The code for Azure IoT central connection is modified version of sketch from Seeed Japan Github, which in turn is based on Benjamin Kabe’s original work porting official Azure SDK for C to Wio Terminal. Both Benjamin and Seeed Japanese office used Platform.io with Visual Studio Code – while it is a great framework, which adds a lot of convenience, my tutorials are based on Arduino IDE and I didn’t want to change IDE just for one project.
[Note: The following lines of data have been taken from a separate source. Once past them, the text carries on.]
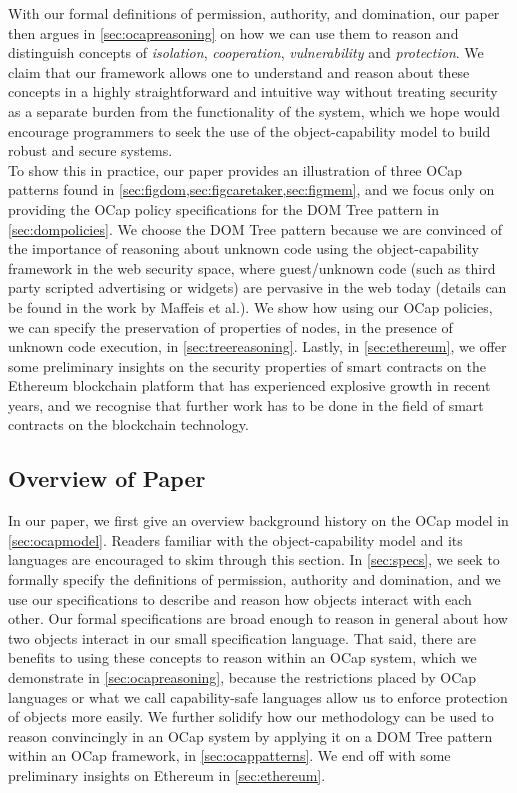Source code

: \documentclass[a4paper,11pt,twoside]{article}
\begin{document}
With our formal definitions of permission, authority, and domination, our paper then argues in \cref{sec:ocapreasoning} on how we can use them to reason and distinguish concepts of \textit{isolation}, \textit{cooperation}, \textit{vulnerability} and \textit{protection}. We claim that our framework allows one to understand and reason about these concepts in a highly straightforward and intuitive way without treating security as a separate burden from the functionality of the system, which we hope would encourage programmers to seek the use of the object-capability model to build robust and secure systems.\\



To show this in practice, our paper provides an illustration of three OCap patterns found in \cref{sec:figdom,sec:figcaretaker,sec:figmem}, and we focus only on providing the OCap policy specifications for the DOM Tree pattern in \cref{sec:dompolicies}. We choose the DOM Tree pattern because we are convinced of the importance of reasoning about unknown code using the object-capability framework in the web security space, where guest/unknown code (such as third party scripted advertising or widgets) are pervasive in the web today (details can be found in the work by Maffeis et al.\cite{maffeis2010}). We show how using our OCap policies, we can specify the preservation of properties of nodes, in the presence of unknown code execution, in \cref{sec:treereasoning}. Lastly, in \cref{sec:ethereum}, we offer some preliminary insights on the security properties of smart contracts on the Ethereum blockchain platform that has experienced explosive growth in recent years, and we recognise that further work has to be done in the field of smart contracts on the blockchain technology.

\subsection{Overview of Paper}
In our paper, we first give an overview background history on the OCap model in \cref{sec:ocapmodel}. Readers familiar with the object-capability model and its languages are encouraged to skim through this section. In \cref{sec:specs}, we seek to formally specify the definitions of permission, authority and domination, and we use our specifications to describe and reason how objects interact with each other. Our formal specifications are broad enough to reason in general about how two objects interact in our small specification language. That said, there are benefits to using these concepts to reason within an OCap system, which we demonstrate in \cref{sec:ocapreasoning}, because the restrictions placed by OCap languages or what we call capability-safe languages allow us to enforce protection of objects more easily. We further solidify how our methodology can be used to reason convincingly in an OCap system by applying it on a DOM Tree pattern within an OCap framework, in \cref{sec:ocappatterns}. We end off with some preliminary insights on Ethereum in \cref{sec:ethereum}.
\end{document}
Porting code from VS Code to Arduino IDE is actually quite straightforward:  

  1. I renamed main.cpp to sketch.ino and put the header files from include folder to sketch folder, together with source files.
  2. azure-sdk-for-c folder needs to be placed inside of Arduino libraries folder and you will need to install a bunch of libraries manually.
  3. Finally change these lines in Signature.cpp
#include <mbedtls/base64.h> 
#include <mbedtls/md.h>
#include <mbedtls/sha256.h>

To just

#include "Seeed_mbedtls.h"

Install the necessary libraries:


And it will compile as a normal Arduino IDE project. You can find it in this GIthub repository, under name WioTerminal_Azure_Central.ino, with all changes already made. After the sketch is uploaded, enter configuration mode by pressing three buttons on top of Wio Terminal and resetting the device. “In configuration mode” will be displayed on device screen. Connect to device with Serial monitor (baud rate 115200, carriage return) and set WiFi SSID, password and Azure IoT Central credentials (in the following format set_az_iotc your_ID_scope your_primary_key your_device_ID) , which you can get by following these steps:

  1. Go to https://apps.azureiotcentral.com/
  2. If you don’t have a Microsoft account yet, register one.
  3. Go to Build -> Custom app. Enter the app name and unique URL (can be similar to app name). Choose Free plan.
  4. After an app is created, go to Device Templates. Make a new template of IoT device type. Choose custom model, add three capabilities as in the below screenshot and two interfaces (press on Views -> Visualizing the device). After finishing that and making sure everything is correct, publish the template.
  5. Create a new device from template by going to Devices and pressing on New, remember to choose the Template you just created and published!
  6. Get the ID scope from Administration -> Device connection, Primary key from Administration -> Device connection -> SAS-IoT-Devices and device ID from Devices tab, where you created your device on Step 5.

After configuration is successful, restart Wio Terminal and it will start connecting to Azure IoT Central, you can watch the detailed progress feedback on the Serial Terminal. You will then be able to see a) Device status on dashboard has changed to Provisioned b) Telemetry data from Accelerometer sensor in Device -> Raw data.

We then add the parts responsible for Edge Impulse model inference, threading and modify send telemetry function to send values for number of people entered, people left and total number of people in the room. We also add simple GUI consisting of three buttons and a text field, which displays information updates – you can see the resulting sketch by opening WioTerminal_EI_People_Counting_Azure_Central_LVGL.ino.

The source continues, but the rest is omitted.